It’s amazing what you can do with a can of black beans. When we aren’t turning this ‘meaty’ bean into veggie burgers, tacos, and meatballs, we’re dumping them into a pot of chili. So hearty and satisfying, they’re a shining star in this vegan black bean chili recipe.

It’s an easy, one-pot, and budget-friendly dish with sneaky protein (about 30 grams worth!) and indulgent layers of smoky-savory flavors. It’s also naturally gluten-free and oil-free, so you can feel great about every bite.

The best part? This chili is a breeze to put together, whether you’re a beginner home chef or already a pro. Simply cook the everyday ingredients in one pot, then let them simmer for less than 30 minutes. Curl up with a steaming hot bowl on chilly evenings or store the batch for later—it’s perfect for meal prep!

One way we like to take this vegan bean chili to the next level is with fun toppings. Dressing up each bowl with shredded vegan cheese, a dollop of vegan sour cream, salsa, or sliced jalapenos gets us excited to indulge in each spoonful. There’s lots of room for customization here, so feel free to get creative.

Looking for more vegan chili recipes? Check out cozy quinoa and sweet potato chili, vegan bean chili, easy vegan roasted red bell pepper chili, and lentil bean chili.

Ingredients and Substitutes

ingredients for black bean chili.

You can use fresh chopped tomatoes instead of canned tomatoes when they come into season (usually during summer and early fall).

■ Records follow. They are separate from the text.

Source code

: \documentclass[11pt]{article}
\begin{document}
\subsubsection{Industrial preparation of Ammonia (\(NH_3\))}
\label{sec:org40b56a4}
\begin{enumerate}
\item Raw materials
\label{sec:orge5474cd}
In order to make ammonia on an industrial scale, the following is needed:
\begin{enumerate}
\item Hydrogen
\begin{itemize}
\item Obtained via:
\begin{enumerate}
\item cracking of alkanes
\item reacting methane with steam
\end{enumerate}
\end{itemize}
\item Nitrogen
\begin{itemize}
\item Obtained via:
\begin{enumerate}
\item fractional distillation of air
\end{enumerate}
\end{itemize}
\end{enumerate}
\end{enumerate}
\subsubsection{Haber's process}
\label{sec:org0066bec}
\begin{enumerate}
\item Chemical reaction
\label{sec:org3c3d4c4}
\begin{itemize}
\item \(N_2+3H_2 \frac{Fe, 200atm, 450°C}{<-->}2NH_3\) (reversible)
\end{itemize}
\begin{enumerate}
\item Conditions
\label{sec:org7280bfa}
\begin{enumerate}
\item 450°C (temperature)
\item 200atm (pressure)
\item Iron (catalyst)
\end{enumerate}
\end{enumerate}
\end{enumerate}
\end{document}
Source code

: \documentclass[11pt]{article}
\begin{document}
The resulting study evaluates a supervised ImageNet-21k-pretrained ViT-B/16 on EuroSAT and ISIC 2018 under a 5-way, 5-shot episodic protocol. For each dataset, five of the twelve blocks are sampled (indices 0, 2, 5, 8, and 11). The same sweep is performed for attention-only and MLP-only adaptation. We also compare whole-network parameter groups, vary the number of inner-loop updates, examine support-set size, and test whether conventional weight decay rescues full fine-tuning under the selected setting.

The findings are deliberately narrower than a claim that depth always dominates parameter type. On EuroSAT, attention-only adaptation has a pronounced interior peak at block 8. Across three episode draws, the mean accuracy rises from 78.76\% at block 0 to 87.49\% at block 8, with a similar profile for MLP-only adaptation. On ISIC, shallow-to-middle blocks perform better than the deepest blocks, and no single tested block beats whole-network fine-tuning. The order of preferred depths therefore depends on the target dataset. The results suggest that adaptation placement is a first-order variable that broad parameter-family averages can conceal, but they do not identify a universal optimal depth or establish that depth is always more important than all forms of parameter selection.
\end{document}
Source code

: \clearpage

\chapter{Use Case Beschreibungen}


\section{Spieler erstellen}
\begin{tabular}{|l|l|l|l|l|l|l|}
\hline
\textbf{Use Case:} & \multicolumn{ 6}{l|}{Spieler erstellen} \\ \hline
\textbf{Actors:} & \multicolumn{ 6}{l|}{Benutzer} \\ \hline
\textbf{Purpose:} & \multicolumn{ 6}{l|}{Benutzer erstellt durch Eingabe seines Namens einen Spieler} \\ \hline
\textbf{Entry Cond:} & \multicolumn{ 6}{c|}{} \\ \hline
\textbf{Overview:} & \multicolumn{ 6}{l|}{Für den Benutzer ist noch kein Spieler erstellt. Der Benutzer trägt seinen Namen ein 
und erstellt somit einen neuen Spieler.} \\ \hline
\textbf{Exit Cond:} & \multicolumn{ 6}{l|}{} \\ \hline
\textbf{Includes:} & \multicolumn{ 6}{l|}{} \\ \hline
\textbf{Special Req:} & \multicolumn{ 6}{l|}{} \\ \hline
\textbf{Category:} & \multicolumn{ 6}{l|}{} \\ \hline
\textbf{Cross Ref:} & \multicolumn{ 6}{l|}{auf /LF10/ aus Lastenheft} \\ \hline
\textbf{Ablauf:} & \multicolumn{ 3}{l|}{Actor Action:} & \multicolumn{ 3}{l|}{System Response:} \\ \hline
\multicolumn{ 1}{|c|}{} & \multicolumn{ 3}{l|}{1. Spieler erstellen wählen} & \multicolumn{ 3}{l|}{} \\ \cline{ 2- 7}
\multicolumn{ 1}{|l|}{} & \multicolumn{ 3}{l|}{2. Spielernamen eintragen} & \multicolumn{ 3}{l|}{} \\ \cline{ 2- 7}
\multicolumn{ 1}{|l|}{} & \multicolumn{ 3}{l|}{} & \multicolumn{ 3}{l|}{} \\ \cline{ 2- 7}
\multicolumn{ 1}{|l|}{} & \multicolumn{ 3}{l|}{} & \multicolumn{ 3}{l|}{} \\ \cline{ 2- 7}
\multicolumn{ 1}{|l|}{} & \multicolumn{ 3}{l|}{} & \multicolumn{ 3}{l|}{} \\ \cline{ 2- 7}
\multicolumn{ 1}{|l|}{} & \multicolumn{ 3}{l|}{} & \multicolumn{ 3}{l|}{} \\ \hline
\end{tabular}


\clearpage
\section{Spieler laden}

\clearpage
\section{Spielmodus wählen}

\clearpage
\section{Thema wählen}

  • Green chilies: Canned green chilies are a source of subtle heat. You can substitute these for diced jalapeno or serrano peppers if you’d like.  
  • Spices: We seasoned the chili with a blend of ground cumin, cayenne, and chili powder.
  • Water: The aromatics are sautéed in a small layer of water to make this black bean chili recipe oil-free.

What Else Could I Add?

Customize the flavor of the chili with any of these add-in ideas:

  • More beans: Make this a mixed bean chili by swapping some of the black beans for pinto beans, chickpeas, white beans, or kidney beans.
  • Chipotle peppers in adobo sauce: We love the smoky flavor and touch of heat from chipotles in adobo! Add only 1 pepper, plus 1 to 2 teaspoons of adobo sauce, for a mild heat or up to 3 peppers and 4 teaspoons of sauce to make the chili extra spicy. 
  • Lentils: Substitute ¼ cup of black beans with cooked red, green, or brown lentils. 
  • Vegan ground “beef”: Sauté your favorite store-bought vegan ground “beef” with the aromatics to make the chili extra hearty.
  • Bay leaf: Simmering a bay leaf in the chili (discard before serving) will add a nice earthy flavor.
  • Cinnamon or vegan chocolate: 1 tablespoon of ground cinnamon or cocoa powder pairs surprisingly well with the bold spices in chili!
  • Other vegetables: Add vegetables like carrots, corn, celery, butternut squash, pumpkin, or sweet potato for a thicker and more nutrient-dense dish. 
  • Whole grains: Add bulk with cooked quinoa, buckwheat, or bulgur.
  • Citrus juice: Finish the chili with a generous squeeze of fresh lemon or lime juice for a bright and balanced flavor.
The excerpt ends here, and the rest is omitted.